§ **Your goal**:
Reproduce the entries shown below only from the line with "расчетах; строки~$c$ известны" down to the line with "т.\,е.\ переменных $x_t$", keeping both end lines and copying each one exactly.

§ **Provided information**:
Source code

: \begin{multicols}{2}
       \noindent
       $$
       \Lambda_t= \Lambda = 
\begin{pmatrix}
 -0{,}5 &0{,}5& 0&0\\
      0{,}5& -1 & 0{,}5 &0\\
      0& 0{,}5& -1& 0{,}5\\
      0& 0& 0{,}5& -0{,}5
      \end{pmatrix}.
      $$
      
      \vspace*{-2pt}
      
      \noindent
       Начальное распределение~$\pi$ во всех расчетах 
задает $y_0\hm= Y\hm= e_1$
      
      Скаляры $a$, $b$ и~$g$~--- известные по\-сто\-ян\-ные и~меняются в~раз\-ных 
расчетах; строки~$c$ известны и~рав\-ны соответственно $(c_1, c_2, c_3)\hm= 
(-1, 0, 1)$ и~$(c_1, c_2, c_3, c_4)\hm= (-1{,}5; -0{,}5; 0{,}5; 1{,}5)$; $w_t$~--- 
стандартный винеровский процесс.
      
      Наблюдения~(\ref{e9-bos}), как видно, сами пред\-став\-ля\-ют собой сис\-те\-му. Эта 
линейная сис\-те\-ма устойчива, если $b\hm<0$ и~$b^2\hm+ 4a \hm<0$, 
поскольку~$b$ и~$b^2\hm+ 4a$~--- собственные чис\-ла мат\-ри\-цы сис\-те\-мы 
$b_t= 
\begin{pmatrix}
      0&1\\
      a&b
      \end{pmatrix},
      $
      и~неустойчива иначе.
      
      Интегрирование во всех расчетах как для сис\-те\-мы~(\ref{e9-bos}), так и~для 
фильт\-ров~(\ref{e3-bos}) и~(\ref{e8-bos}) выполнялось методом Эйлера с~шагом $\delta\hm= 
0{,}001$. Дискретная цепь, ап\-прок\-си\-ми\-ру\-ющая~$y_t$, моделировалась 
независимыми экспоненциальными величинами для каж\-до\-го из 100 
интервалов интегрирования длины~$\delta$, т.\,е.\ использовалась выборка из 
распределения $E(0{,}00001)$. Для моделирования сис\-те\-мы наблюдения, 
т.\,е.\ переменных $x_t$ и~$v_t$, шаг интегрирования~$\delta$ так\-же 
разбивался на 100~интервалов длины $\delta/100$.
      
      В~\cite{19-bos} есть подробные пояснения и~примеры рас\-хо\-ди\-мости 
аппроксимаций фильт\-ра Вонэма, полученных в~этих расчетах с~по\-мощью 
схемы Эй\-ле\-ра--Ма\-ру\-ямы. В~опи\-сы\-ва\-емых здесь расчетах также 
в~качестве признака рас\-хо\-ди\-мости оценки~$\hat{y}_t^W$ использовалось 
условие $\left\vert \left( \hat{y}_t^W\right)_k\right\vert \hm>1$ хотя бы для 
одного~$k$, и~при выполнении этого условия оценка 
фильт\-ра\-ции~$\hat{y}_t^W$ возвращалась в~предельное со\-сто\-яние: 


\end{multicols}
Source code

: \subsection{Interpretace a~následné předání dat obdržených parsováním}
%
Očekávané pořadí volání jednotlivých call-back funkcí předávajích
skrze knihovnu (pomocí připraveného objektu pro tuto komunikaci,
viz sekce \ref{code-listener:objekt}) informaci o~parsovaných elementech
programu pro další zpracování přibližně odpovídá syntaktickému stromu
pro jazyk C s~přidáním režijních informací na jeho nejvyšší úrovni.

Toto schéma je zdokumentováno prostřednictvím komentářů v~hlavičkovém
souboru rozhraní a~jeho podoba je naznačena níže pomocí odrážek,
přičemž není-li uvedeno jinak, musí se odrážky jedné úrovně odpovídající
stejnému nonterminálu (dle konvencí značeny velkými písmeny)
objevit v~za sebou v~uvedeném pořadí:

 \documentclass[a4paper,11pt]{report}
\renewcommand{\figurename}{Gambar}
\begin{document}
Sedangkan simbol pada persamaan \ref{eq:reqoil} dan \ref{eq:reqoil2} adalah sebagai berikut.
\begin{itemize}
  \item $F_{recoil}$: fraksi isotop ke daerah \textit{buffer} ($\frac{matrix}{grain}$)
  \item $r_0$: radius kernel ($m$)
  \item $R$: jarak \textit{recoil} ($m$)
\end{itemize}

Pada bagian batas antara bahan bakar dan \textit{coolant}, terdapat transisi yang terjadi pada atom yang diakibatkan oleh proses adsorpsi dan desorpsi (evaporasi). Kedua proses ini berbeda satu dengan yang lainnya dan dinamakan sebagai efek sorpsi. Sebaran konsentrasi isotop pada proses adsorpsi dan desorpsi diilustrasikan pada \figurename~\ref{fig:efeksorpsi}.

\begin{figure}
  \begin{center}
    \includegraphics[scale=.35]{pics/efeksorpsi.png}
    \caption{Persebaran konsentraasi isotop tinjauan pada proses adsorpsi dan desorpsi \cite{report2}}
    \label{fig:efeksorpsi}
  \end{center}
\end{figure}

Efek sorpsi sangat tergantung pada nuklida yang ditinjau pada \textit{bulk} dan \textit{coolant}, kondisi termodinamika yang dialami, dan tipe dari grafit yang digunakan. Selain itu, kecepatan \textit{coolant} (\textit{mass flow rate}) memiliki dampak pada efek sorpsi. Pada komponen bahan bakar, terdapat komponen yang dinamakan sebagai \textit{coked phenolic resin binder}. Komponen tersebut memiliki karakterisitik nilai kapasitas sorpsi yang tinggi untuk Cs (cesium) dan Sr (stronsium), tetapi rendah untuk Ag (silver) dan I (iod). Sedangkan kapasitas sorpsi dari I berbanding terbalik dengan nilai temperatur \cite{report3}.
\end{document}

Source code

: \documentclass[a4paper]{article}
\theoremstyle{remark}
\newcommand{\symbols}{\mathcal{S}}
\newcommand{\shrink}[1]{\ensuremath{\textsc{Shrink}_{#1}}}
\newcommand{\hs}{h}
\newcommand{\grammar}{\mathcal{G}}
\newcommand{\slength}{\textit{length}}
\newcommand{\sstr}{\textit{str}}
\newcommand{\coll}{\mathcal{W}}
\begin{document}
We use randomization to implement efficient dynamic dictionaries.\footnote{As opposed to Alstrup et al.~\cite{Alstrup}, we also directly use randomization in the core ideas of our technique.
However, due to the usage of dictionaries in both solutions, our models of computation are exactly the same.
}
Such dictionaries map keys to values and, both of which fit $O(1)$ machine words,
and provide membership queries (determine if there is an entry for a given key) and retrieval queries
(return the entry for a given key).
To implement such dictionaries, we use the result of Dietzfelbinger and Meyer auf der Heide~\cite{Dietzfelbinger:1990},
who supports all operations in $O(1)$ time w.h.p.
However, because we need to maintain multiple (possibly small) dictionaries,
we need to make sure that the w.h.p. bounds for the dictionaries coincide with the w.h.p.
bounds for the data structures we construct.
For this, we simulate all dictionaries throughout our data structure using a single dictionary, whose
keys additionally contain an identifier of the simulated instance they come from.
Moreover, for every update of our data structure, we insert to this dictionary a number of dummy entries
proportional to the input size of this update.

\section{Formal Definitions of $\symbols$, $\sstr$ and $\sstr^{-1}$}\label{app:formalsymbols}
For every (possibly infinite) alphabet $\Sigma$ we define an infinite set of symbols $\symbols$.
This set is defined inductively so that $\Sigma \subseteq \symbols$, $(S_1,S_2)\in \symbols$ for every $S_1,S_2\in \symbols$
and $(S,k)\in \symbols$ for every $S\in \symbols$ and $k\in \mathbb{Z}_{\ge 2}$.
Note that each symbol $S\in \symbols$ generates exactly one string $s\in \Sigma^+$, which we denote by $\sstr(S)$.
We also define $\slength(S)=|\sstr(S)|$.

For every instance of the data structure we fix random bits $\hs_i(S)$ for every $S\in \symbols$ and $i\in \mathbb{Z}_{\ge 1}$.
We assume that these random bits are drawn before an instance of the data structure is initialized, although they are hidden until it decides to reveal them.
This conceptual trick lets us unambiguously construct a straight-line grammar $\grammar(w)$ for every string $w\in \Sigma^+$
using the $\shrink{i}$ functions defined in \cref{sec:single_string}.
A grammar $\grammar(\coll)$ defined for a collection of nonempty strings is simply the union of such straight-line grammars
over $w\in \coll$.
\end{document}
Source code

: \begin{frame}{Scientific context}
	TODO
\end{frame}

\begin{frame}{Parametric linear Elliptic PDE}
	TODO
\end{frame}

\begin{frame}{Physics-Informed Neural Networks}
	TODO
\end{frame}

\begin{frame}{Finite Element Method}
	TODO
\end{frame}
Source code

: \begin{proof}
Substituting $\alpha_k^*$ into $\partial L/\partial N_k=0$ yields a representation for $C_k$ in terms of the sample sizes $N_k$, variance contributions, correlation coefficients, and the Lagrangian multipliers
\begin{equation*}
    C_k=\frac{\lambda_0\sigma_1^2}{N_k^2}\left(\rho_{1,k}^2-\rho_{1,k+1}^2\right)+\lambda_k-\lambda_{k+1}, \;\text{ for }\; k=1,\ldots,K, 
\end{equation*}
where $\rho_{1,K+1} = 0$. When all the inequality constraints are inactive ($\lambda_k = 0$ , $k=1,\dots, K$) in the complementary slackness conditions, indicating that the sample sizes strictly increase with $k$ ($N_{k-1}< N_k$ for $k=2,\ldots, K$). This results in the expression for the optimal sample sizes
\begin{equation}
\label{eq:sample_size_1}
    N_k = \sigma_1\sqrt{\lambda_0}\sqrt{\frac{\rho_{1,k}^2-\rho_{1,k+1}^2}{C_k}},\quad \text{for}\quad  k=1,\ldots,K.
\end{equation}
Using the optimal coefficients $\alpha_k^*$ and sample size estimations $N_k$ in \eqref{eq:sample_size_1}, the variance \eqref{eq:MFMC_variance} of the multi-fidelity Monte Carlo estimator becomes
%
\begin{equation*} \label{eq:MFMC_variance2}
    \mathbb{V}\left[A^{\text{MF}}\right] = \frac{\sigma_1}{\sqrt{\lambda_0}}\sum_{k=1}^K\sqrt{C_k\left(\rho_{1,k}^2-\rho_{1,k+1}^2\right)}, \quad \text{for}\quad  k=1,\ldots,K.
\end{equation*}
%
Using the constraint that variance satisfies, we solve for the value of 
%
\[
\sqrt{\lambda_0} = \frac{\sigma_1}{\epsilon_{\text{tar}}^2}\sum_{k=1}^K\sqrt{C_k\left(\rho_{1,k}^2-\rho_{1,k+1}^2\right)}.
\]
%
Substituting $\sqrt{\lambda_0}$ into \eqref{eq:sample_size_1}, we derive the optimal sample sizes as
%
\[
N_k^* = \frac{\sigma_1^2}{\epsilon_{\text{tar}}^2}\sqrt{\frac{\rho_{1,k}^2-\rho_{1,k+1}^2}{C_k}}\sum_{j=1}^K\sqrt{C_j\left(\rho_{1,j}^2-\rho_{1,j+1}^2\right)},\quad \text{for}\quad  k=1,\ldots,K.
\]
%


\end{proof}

§ **Task answer**:
расчетах; строки~$c$ известны и~рав\-ны соответственно $(c_1, c_2, c_3)\hm= 
(-1, 0, 1)$ и~$(c_1, c_2, c_3, c_4)\hm= (-1{,}5; -0{,}5; 0{,}5; 1{,}5)$; $w_t$~--- 
стандартный винеровский процесс.
      
      Наблюдения~(\ref{e9-bos}), как видно, сами пред\-став\-ля\-ют собой сис\-те\-му. Эта 
линейная сис\-те\-ма устойчива, если $b\hm<0$ и~$b^2\hm+ 4a \hm<0$, 
поскольку~$b$ и~$b^2\hm+ 4a$~--- собственные чис\-ла мат\-ри\-цы сис\-те\-мы 
$b_t= 
\begin{pmatrix}
      0&1\\
      a&b
      \end{pmatrix},
      $
      и~неустойчива иначе.
      
      Интегрирование во всех расчетах как для сис\-те\-мы~(\ref{e9-bos}), так и~для 
фильт\-ров~(\ref{e3-bos}) и~(\ref{e8-bos}) выполнялось методом Эйлера с~шагом $\delta\hm= 
0{,}001$. Дискретная цепь, ап\-прок\-си\-ми\-ру\-ющая~$y_t$, моделировалась 
независимыми экспоненциальными величинами для каж\-до\-го из 100 
интервалов интегрирования длины~$\delta$, т.\,е.\ использовалась выборка из 
распределения $E(0{,}00001)$. Для моделирования сис\-те\-мы наблюдения, 
т.\,е.\ переменных $x_t$ и~$v_t$, шаг интегрирования~$\delta$ так\-же 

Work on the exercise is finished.